Dem Verschwiegenen eine Stimme geben, dieses Motiv zieht sich auch durch ihr neues Buch. Auslöser war der Krebstod des jüngeren Bruders. Berührend schildert die Autorin, was die Geschwister so eng aneinander band. Als Kinder gaben sie sich gegenseitig Halt in der stummen Gewaltatmosphäre der Familie: „Was nicht greifbar sein sollte, was wir sichern mussten, brachten wir beim andern unter. Dort war es geschützt und konnte überdauern.“ Umso schmerzhafter war der Abschied vor dem Bruder, der geholfen hatte, dem familiären Anpassungsdruck zu widerstehen. 

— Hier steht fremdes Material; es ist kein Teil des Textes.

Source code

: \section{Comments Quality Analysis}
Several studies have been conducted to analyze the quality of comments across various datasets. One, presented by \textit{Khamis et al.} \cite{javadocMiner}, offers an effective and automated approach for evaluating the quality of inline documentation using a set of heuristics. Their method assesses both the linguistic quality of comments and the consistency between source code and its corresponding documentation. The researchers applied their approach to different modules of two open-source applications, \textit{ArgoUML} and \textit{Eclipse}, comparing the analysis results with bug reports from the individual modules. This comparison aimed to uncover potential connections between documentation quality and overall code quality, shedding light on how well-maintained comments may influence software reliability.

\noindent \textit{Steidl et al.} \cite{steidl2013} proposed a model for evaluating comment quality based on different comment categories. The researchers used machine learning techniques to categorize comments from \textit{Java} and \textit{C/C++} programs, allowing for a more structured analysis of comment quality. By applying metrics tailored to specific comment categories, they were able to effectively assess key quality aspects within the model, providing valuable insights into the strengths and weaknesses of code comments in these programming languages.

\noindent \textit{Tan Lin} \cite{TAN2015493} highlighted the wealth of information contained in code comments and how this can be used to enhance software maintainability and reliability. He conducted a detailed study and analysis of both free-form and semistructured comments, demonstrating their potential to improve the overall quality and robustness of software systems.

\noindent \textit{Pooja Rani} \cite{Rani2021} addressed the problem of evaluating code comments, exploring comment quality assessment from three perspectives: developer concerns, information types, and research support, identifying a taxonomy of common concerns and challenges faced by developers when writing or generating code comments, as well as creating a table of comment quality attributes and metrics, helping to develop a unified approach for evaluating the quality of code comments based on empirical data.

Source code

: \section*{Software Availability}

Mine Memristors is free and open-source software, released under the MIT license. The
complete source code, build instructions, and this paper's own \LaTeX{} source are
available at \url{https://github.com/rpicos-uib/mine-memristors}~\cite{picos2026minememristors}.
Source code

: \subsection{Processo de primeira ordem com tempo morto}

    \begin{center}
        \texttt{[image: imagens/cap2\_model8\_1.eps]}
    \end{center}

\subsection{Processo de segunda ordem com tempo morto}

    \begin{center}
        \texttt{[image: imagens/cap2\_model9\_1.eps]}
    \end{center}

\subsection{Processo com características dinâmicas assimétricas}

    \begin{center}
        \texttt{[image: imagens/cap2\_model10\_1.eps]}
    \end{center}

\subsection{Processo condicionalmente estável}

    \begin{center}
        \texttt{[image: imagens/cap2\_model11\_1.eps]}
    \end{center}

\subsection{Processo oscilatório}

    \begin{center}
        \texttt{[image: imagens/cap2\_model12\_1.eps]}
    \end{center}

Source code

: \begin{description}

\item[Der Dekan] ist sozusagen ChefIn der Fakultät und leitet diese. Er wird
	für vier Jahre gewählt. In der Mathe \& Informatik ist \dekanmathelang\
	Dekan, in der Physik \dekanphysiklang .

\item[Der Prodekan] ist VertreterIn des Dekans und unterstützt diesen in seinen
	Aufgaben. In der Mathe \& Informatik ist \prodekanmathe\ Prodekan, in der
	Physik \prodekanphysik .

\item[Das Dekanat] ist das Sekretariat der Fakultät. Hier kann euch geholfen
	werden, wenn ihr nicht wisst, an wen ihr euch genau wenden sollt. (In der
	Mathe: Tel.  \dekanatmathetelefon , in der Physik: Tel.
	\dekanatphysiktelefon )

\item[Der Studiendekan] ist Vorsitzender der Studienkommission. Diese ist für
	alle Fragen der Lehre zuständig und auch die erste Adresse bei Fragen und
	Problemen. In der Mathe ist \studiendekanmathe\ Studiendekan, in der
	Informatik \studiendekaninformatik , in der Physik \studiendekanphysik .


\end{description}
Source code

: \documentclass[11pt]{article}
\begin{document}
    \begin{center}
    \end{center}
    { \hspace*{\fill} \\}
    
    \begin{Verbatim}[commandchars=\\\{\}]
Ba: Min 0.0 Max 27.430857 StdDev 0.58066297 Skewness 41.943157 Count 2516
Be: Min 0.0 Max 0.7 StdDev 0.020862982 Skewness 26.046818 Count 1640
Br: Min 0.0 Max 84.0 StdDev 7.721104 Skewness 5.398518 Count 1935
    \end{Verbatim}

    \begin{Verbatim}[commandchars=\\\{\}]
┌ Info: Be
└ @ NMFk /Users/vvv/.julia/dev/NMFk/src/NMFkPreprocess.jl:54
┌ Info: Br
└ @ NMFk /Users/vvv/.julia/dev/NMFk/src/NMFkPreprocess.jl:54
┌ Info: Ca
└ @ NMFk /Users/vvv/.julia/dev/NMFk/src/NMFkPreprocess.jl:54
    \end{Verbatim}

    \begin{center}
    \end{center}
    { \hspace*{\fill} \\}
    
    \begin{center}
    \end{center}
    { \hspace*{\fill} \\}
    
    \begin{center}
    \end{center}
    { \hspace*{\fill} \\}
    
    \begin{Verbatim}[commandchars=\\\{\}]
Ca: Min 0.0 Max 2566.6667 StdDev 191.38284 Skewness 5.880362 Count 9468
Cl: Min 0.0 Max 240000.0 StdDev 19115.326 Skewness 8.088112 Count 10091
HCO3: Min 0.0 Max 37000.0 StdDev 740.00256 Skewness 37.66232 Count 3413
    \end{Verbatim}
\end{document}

Ines Geipel malt den Familienterror nicht aus. Sie bettet ihn in einen weiten geschichtlichen Kontext ein. Sie deckt die Schuldverstrickung der Großelterngeneration auf, die in der DDR weitgehend unaufgearbeitet blieb. Es gab zwar einen staatlich verordneten Antifaschismus und Erinnerungsrituale, doch in den Familien wurden die konkreten Charakterdeformationen durch die NS-Diktatur beschwiegen und unter der kommunistischen Parteiherrschaft zementiert. Dreißig Jahre nach dem Untergang des SED-Staates zeigt sich das in einer explosiven Mischung aus Geschichtsverleugnung und Radikalisierung, die vom Osten ausgehend das gesamte politische System der Bundesrepublik erschüttert. 
Ines Geipel nutzt die eigene Familiengeschichte als Schlüssel für das Unerzählte, das politisch derart mächtig geworden ist. Eine wagemutige Konstruktion. Doch sie erweist sich als belastbar. Aus schwerem Gepäck wird eine erhellende Erzählung. 

Ines Geipel: Umkämpfte Zone. Mein Bruder, der Osten und der Hass.